Asian Pacific Women and Feminism, cont’d

This week, our readings included an excerpt from “This Bridge Called My Back: writings by radical women of color.” The piece we discussed was written by a Japanese-American activist and feminist Mitsuye Yamada. In “Asian Pacific Women and Feminism,” Yamada denotes the struggle of Asian Pacific women to affirm their own culture while working within it to change it. She furthers her argument with experiences she has had with other American feminists:

 “When Third World women  are asked to speak representing our racial or ethnic group, we are expected to move, charm or entertain, but not to educate in ways that are threatening to our audiences. We speak to audiences that sift out those parts of our speech (if what we say does not fit the image they have of us)… and go home with the same mind they come in with.”

Even in my personal discussions about feminism, Asian women are left out, and I am partly to blame. I would claim that feminism in Korea is nonexistent and depict to my American friends the typical Korean female— submissive, passive and reserved. Yamada’s short piece made me realize just how ignorant I have been of my culture. In expanding my definition of ‘feminism,’ I tried to encompass the diversity I experienced with the other girls around me and yet I had left out my piece of the puzzle—my own culture. In viewing women through such a restrictive lens, I could only discuss what I saw superficially. I failed to look at the deeper picture. I failed to apply new variations to my definition of a feminist.


Cho Yoon–Sun, the current Minister of Gender Equality and Family of South Korea

Yamada’s reflections weren’t shocking and yet, I was surprised. This week made me reflect on the Korean women around me and realized with much embarrassment how I neglected to see any progress. I tried to fit many of the women I encountered to the idea of what I thought was the ideal American feminist. And since they didn’t fit this image, I had failed to see them as feminists. Take for example, my mother’s best friend Cho Yoon-Sun, the new Minister of Gender Equality and Family. Known for her passive mannerisms and inability to say ‘no,’ Ms. Cho takes on the stereotypical character of an Asian Pacific women. And yet her words and actions indicate otherwise. In the news, anchors and experts comment on her good looks and attempt to feminize her but that has not deterred her from her progressive goals. In a recent interview with The Wall Street Journal, she noted some of the faults with Sheryl Sandberg’s advice for women to “lean in.” Given individual situations and the system around us, she said, being proactive in one’s career is not the ‘one size fits all’ answer. She is currently focused on increasing the percentage of women in high-ranking government positions to 15% (at the moment, it is only 5%). Her demure character contrasted with her liberal views of women allow her to work within the system while changing it.

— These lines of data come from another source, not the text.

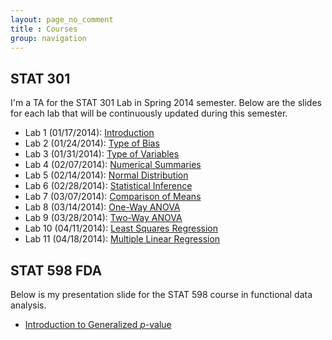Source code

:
 ```yaml
---
layout: page_no_comment
title : Courses
group: navigation
---
```


## STAT 301
I'm a TA for the STAT 301 Lab in Spring 2014 semester. Below are the slides for each lab that will be continuously updated during this semester.

- Lab 1 (01/17/2014): [Introduction](http://statr.me/courses/stat301/lab1/)
- Lab 2 (01/24/2014): [Type of Bias](http://statr.me/courses/stat301/lab2/)
- Lab 3 (01/31/2014): [Type of Variables](http://statr.me/courses/stat301/lab3/)
- Lab 4 (02/07/2014): [Numerical Summaries](http://statr.me/courses/stat301/lab4/)
- Lab 5 (02/14/2014): [Normal Distribution](http://statr.me/courses/stat301/lab5/)
- Lab 6 (02/28/2014): [Statistical Inference](http://statr.me/courses/stat301/lab6/)
- Lab 7 (03/07/2014): [Comparison of Means](http://statr.me/courses/stat301/lab7/)
- Lab 8 (03/14/2014): [One-Way ANOVA](http://statr.me/courses/stat301/lab8/)
- Lab 9 (03/28/2014): [Two-Way ANOVA](http://statr.me/courses/stat301/lab9/)
- Lab 10 (04/11/2014): [Least Squares Regression](http://statr.me/courses/stat301/lab10/)
- Lab 11 (04/18/2014): [Multiple Linear Regression](http://statr.me/courses/stat301/lab11/)

## STAT 598 FDA
Below is my presentation slide for the STAT 598 course in functional data analysis.

- [Introduction to Generalized $p$-value](http://statr.me/courses/stat598fda/gpvalue.pdf)


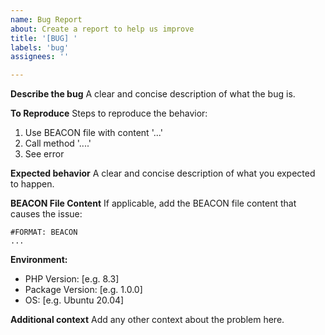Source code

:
 ```yaml
---
name: Bug Report
about: Create a report to help us improve
title: '[BUG] '
labels: 'bug'
assignees: ''

---
```


**Describe the bug**
A clear and concise description of what the bug is.

**To Reproduce**
Steps to reproduce the behavior:
1. Use BEACON file with content '...'
2. Call method '....'
3. See error

**Expected behavior**
A clear and concise description of what you expected to happen.

**BEACON File Content**
If applicable, add the BEACON file content that causes the issue:
```beacon
#FORMAT: BEACON
...
```

**Environment:**
 - PHP Version: [e.g. 8.3]
 - Package Version: [e.g. 1.0.0]
 - OS: [e.g. Ubuntu 20.04]

**Additional context**
Add any other context about the problem here.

Relatively, Korea is not progressive and radical in terms of feminism. We have a long way to go, but that doesn’t mean the situation is hopeless. It’s time we begin to open up the discussion to these women and not only listen but also take to heart what they have to say. Because contrary to popular belief, Asian Pacific women are interested and active.

1 thought on “Asian Pacific Women and Feminism, cont’d

  1. Hm, your post helps me reflect on the importance not only of WHAT the activism has as its goal, but the HOW. I’m in the midst of a small volunteer activity helping craft some language for a project that hopes to jumpstart social capitalism in communities across the US. The team is global, mostly male. Two of us who are seen as “network weavers” were brought in to look at the language and see how it did (or didn’t) invite diverse participation.

    At one point one of the volunteers, a male from Ireland, suggested that the other woman and I were trying to soften the language and make it politically correct. He said, (and I’m not quoting directly so bear with me) “we should just say everything is F***** up.” I said, why should we use a word associated with sex? He was flummoxed. He never considered that the invitation he was offering might not attract the diversity the project needed. So the lesson of Ms. Cho resonates with me as we work to find bridges not only in language, but in action. DIVERSE action. I will be sharing your post/story. THANKS!!!